◆ **Supplied data**:
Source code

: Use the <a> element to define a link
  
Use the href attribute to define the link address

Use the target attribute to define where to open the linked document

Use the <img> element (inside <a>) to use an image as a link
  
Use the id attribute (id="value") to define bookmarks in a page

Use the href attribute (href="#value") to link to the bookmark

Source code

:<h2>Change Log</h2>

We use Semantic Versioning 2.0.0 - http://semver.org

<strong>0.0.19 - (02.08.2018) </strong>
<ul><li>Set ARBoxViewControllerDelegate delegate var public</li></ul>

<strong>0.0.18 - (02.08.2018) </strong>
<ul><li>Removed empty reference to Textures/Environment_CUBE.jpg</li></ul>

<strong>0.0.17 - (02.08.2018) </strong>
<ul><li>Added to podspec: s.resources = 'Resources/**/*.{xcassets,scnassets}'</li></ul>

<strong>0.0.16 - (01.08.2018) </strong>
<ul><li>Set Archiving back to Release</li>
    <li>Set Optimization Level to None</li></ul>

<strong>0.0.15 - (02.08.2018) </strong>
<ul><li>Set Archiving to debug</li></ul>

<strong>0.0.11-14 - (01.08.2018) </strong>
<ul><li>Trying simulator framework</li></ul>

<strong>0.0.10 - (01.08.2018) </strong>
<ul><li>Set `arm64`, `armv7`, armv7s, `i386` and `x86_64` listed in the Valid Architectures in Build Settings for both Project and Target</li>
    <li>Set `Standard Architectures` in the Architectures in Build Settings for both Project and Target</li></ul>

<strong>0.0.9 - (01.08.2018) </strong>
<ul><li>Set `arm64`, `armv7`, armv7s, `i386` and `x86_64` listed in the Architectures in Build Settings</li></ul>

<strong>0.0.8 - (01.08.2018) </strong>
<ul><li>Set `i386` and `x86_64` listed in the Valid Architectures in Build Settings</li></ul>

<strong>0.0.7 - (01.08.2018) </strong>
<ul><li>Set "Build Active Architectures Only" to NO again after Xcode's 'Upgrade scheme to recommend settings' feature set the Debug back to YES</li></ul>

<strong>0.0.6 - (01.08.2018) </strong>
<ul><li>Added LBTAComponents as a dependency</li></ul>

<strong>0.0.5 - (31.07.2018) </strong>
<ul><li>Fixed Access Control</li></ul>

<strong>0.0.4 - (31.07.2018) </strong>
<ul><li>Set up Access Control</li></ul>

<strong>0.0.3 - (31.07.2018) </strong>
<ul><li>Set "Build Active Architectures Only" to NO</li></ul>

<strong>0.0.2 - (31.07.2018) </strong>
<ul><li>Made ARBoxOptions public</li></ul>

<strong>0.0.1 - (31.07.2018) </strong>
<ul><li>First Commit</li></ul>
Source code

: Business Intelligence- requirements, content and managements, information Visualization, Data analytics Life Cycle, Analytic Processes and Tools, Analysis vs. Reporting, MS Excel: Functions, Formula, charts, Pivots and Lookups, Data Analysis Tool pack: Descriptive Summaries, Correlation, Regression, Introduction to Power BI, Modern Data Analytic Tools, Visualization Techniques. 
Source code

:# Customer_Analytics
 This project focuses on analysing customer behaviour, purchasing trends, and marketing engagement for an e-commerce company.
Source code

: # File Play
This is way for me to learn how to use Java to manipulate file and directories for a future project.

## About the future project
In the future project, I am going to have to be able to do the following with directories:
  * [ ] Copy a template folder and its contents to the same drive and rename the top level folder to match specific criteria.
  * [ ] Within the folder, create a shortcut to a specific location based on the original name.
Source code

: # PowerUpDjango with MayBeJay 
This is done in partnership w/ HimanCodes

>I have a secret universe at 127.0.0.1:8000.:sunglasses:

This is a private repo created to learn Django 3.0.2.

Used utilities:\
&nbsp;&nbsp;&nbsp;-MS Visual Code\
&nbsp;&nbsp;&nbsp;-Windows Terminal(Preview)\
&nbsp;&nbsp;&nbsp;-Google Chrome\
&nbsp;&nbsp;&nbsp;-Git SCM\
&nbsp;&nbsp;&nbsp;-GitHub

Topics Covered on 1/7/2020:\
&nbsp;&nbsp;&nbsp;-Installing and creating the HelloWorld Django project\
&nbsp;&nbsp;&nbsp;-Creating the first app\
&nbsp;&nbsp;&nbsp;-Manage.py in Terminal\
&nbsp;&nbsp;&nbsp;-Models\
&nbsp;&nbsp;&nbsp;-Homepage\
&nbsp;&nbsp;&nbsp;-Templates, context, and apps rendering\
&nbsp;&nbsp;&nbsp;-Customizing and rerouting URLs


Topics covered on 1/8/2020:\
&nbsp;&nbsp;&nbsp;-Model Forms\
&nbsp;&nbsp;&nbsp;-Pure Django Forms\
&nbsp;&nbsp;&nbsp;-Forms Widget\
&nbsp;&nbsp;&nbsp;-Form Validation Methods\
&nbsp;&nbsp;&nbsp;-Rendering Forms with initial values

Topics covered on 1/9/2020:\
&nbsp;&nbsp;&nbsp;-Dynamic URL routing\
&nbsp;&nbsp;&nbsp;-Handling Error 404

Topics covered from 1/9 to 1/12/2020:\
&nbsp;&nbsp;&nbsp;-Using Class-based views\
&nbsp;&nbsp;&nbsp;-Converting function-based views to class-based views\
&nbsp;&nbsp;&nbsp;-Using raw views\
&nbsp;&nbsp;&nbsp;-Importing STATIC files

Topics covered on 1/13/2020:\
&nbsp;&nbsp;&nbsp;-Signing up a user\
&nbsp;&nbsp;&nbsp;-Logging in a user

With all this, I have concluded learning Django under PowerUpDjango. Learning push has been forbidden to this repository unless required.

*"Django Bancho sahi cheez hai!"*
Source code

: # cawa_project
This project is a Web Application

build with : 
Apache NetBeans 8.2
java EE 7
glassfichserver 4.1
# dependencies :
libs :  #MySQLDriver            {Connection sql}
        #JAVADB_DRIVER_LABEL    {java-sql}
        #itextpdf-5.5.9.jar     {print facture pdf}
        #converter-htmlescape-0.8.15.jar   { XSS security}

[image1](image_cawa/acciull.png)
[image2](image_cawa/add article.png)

◆ **What to do**:
Give again each line of the listing above, keeping every word the same.

◆ **Task response**:
Source code

: Use the <a> element to define a link
  
Use the href attribute to define the link address

Use the target attribute to define where to open the linked document

Use the <img> element (inside <a>) to use an image as a link
  
Use the id attribute (id="value") to define bookmarks in a page

Use the href attribute (href="#value") to link to the bookmark

Source code

:<h2>Change Log</h2>

We use Semantic Versioning 2.0.0 - http://semver.org

<strong>0.0.19 - (02.08.2018) </strong>
<ul><li>Set ARBoxViewControllerDelegate delegate var public</li></ul>

<strong>0.0.18 - (02.08.2018) </strong>
<ul><li>Removed empty reference to Textures/Environment_CUBE.jpg</li></ul>

<strong>0.0.17 - (02.08.2018) </strong>
<ul><li>Added to podspec: s.resources = 'Resources/**/*.{xcassets,scnassets}'</li></ul>

<strong>0.0.16 - (01.08.2018) </strong>
<ul><li>Set Archiving back to Release</li>
    <li>Set Optimization Level to None</li></ul>

<strong>0.0.15 - (02.08.2018) </strong>
<ul><li>Set Archiving to debug</li></ul>

<strong>0.0.11-14 - (01.08.2018) </strong>
<ul><li>Trying simulator framework</li></ul>

<strong>0.0.10 - (01.08.2018) </strong>
<ul><li>Set `arm64`, `armv7`, armv7s, `i386` and `x86_64` listed in the Valid Architectures in Build Settings for both Project and Target</li>
    <li>Set `Standard Architectures` in the Architectures in Build Settings for both Project and Target</li></ul>

<strong>0.0.9 - (01.08.2018) </strong>
<ul><li>Set `arm64`, `armv7`, armv7s, `i386` and `x86_64` listed in the Architectures in Build Settings</li></ul>

<strong>0.0.8 - (01.08.2018) </strong>
<ul><li>Set `i386` and `x86_64` listed in the Valid Architectures in Build Settings</li></ul>

<strong>0.0.7 - (01.08.2018) </strong>
<ul><li>Set "Build Active Architectures Only" to NO again after Xcode's 'Upgrade scheme to recommend settings' feature set the Debug back to YES</li></ul>

<strong>0.0.6 - (01.08.2018) </strong>
<ul><li>Added LBTAComponents as a dependency</li></ul>

<strong>0.0.5 - (31.07.2018) </strong>
<ul><li>Fixed Access Control</li></ul>

<strong>0.0.4 - (31.07.2018) </strong>
<ul><li>Set up Access Control</li></ul>

<strong>0.0.3 - (31.07.2018) </strong>
<ul><li>Set "Build Active Architectures Only" to NO</li></ul>

<strong>0.0.2 - (31.07.2018) </strong>
<ul><li>Made ARBoxOptions public</li></ul>

<strong>0.0.1 - (31.07.2018) </strong>
<ul><li>First Commit</li></ul>
Source code

: Business Intelligence- requirements, content and managements, information Visualization, Data analytics Life Cycle, Analytic Processes and Tools, Analysis vs. Reporting, MS Excel: Functions, Formula, charts, Pivots and Lookups, Data Analysis Tool pack: Descriptive Summaries, Correlation, Regression, Introduction to Power BI, Modern Data Analytic Tools, Visualization Techniques. 
Source code

:# Customer_Analytics
 This project focuses on analysing customer behaviour, purchasing trends, and marketing engagement for an e-commerce company.
Source code

: # File Play
This is way for me to learn how to use Java to manipulate file and directories for a future project.

## About the future project
In the future project, I am going to have to be able to do the following with directories:
  * [ ] Copy a template folder and its contents to the same drive and rename the top level folder to match specific criteria.
  * [ ] Within the folder, create a shortcut to a specific location based on the original name.
Source code

: # PowerUpDjango with MayBeJay 
This is done in partnership w/ HimanCodes

>I have a secret universe at 127.0.0.1:8000.:sunglasses:

This is a private repo created to learn Django 3.0.2.

Used utilities:\
&nbsp;&nbsp;&nbsp;-MS Visual Code\
&nbsp;&nbsp;&nbsp;-Windows Terminal(Preview)\
&nbsp;&nbsp;&nbsp;-Google Chrome\
&nbsp;&nbsp;&nbsp;-Git SCM\
&nbsp;&nbsp;&nbsp;-GitHub

Topics Covered on 1/7/2020:\
&nbsp;&nbsp;&nbsp;-Installing and creating the HelloWorld Django project\
&nbsp;&nbsp;&nbsp;-Creating the first app\
&nbsp;&nbsp;&nbsp;-Manage.py in Terminal\
&nbsp;&nbsp;&nbsp;-Models\
&nbsp;&nbsp;&nbsp;-Homepage\
&nbsp;&nbsp;&nbsp;-Templates, context, and apps rendering\
&nbsp;&nbsp;&nbsp;-Customizing and rerouting URLs


Topics covered on 1/8/2020:\
&nbsp;&nbsp;&nbsp;-Model Forms\
&nbsp;&nbsp;&nbsp;-Pure Django Forms\
&nbsp;&nbsp;&nbsp;-Forms Widget\
&nbsp;&nbsp;&nbsp;-Form Validation Methods\
&nbsp;&nbsp;&nbsp;-Rendering Forms with initial values

Topics covered on 1/9/2020:\
&nbsp;&nbsp;&nbsp;-Dynamic URL routing\
&nbsp;&nbsp;&nbsp;-Handling Error 404

Topics covered from 1/9 to 1/12/2020:\
&nbsp;&nbsp;&nbsp;-Using Class-based views\
&nbsp;&nbsp;&nbsp;-Converting function-based views to class-based views\
&nbsp;&nbsp;&nbsp;-Using raw views\
&nbsp;&nbsp;&nbsp;-Importing STATIC files

Topics covered on 1/13/2020:\
&nbsp;&nbsp;&nbsp;-Signing up a user\
&nbsp;&nbsp;&nbsp;-Logging in a user

With all this, I have concluded learning Django under PowerUpDjango. Learning push has been forbidden to this repository unless required.

*"Django Bancho sahi cheez hai!"*
Source code

: # cawa_project
This project is a Web Application

build with : 
Apache NetBeans 8.2
java EE 7
glassfichserver 4.1
# dependencies :
libs :  #MySQLDriver            {Connection sql}
        #JAVADB_DRIVER_LABEL    {java-sql}
        #itextpdf-5.5.9.jar     {print facture pdf}
        #converter-htmlescape-0.8.15.jar   { XSS security}

[image1](image_cawa/acciull.png)
[image2](image_cawa/add article.png)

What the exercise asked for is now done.